In traditional urinary catheterization, the catheter is inserted approximately 20-22 cm in men and 4-6 cm in women, with an additional 1 cm inserted when urine begins to flow. However, measurements show that the lowest point of the balloon in a balloon catheter is 5 cm from the tip of the catheter. If a double-lumen balloon catheter is inserted at the same length as traditional catheterization, the balloon will be located directly within the membranous urethra. When the balloon is inflated, it will inevitably cause complications such as urethral overdistension, compression, and tearing.
Therefore, when using a double-lumen balloon catheter, the length of the inserted catheter should be the length of the urethra plus the length from the distal end of the balloon to the tip of the catheter (5 cm). That is, the length of a double-lumen balloon catheter inserted in female patients is about 10 cm, and the length of a double-lumen balloon catheter inserted in male patients is about 25 cm. Because the double-lumen balloon catheter has no scale markings, when using it, after the balloon is inflated, pull the catheter outward along the urethra until there is resistance, which is the optimal insertion length of the catheter.
4. Improper water injection into the airbag
Cause Analysis: During indwelling catheterization, the amount of fluid injected into the balloon is directly related to the incidence of urinary leakage. Too little fluid is injected, and the incidence of urinary leakage and catheter removal increases significantly. Excessive fluid injection creates excessive pressure on the urethral opening and bladder neck, which can cause bladder spasms, leading to a urge to urinate and occasional straining to urinate, which can cause urinary leakage. Injecting too much fluid too quickly can lead to compression and pain in the urethral sphincter. Furthermore, the greater the amount of fluid injected and the longer the fixation time, the worse the balloon's retraction, making catheter removal difficult.

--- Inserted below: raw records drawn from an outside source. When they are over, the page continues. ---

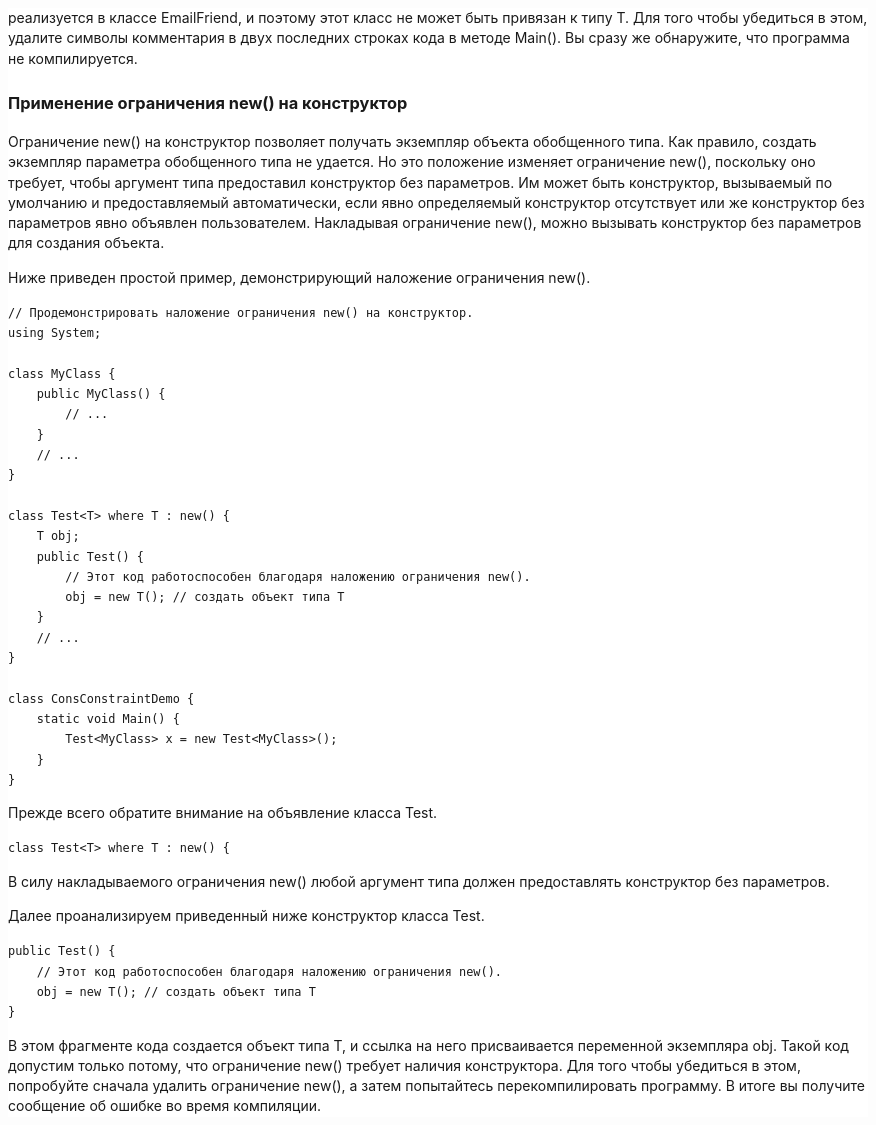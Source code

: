 реализуется в классе EmailFriend, и поэтому этот класс не может быть привязан к
типу Т. Для того чтобы убедиться в этом, удалите символы комментария в двух последних строках кода в методе Main(). Вы сразу же обнаружите, что программа не
компилируется.

### Применение ограничения new() на конструктор
Ограничение new() на конструктор позволяет получать экземпляр объекта обобщенного типа. Как правило, создать экземпляр параметра обобщенного типа не удается. Но это положение изменяет ограничение new(), поскольку оно требует, чтобы
аргумент типа предоставил конструктор без параметров. Им может быть конструктор,
вызываемый по умолчанию и предоставляемый автоматически, если явно определяемый конструктор отсутствует или же конструктор без параметров явно объявлен пользователем. Накладывая ограничение new(), можно вызывать конструктор без параметров для создания объекта.

Ниже приведен простой пример, демонстрирующий наложение ограничения
new().
```
// Продемонстрировать наложение ограничения new() на конструктор.
using System;

class MyClass {
    public MyClass() {
        // ...
    }
    // ...
}

class Test<T> where T : new() {
    T obj;
    public Test() {
        // Этот код работоспособен благодаря наложению ограничения new().
        obj = new Т(); // создать объект типа Т
    }
    // ...
}

class ConsConstraintDemo {
    static void Main() {
        Test<MyClass> x = new Test<MyClass>();
    }
}
```
Прежде всего обратите внимание на объявление класса Test.
```
class Test<T> where T : new() {
```
В силу накладываемого ограничения new() любой аргумент типа должен предоставлять конструктор без параметров.

Далее проанализируем приведенный ниже конструктор класса Test.
```
public Test() {
    // Этот код работоспособен благодаря наложению ограничения new().
    obj = new Т(); // создать объект типа Т
}
```
В этом фрагменте кода создается объект типа Т, и ссылка на него присваивается
переменной экземпляра obj. Такой код допустим только потому, что ограничение
new() требует наличия конструктора. Для того чтобы убедиться в этом, попробуйте
сначала удалить ограничение new(), а затем попытайтесь перекомпилировать программу. В итоге вы получите сообщение об ошибке во время компиляции.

Nursing Strategies: Once the appropriate catheter model is selected and objective factors related to urine leakage have been eliminated, the focus is on adjusting the balloon injection volume. In vitro experiments have confirmed that after injections of 10ml, 15ml, and 20ml into the balloon of a 16F double-lumen balloon catheter, elliptical bladder cavities with transverse diameters of 2.5cm, 2.8cm, and 3.0cm, respectively, are formed. As the injection volume increases, the bladder cavity becomes oblong, with a minimal increase in transverse diameter. When the injection volume is below 20ml, the greater the injection volume, the larger the transverse diameter, the fuller the balloon, the tighter the fit against the internal urethral opening, and the less likely it is to dislodge.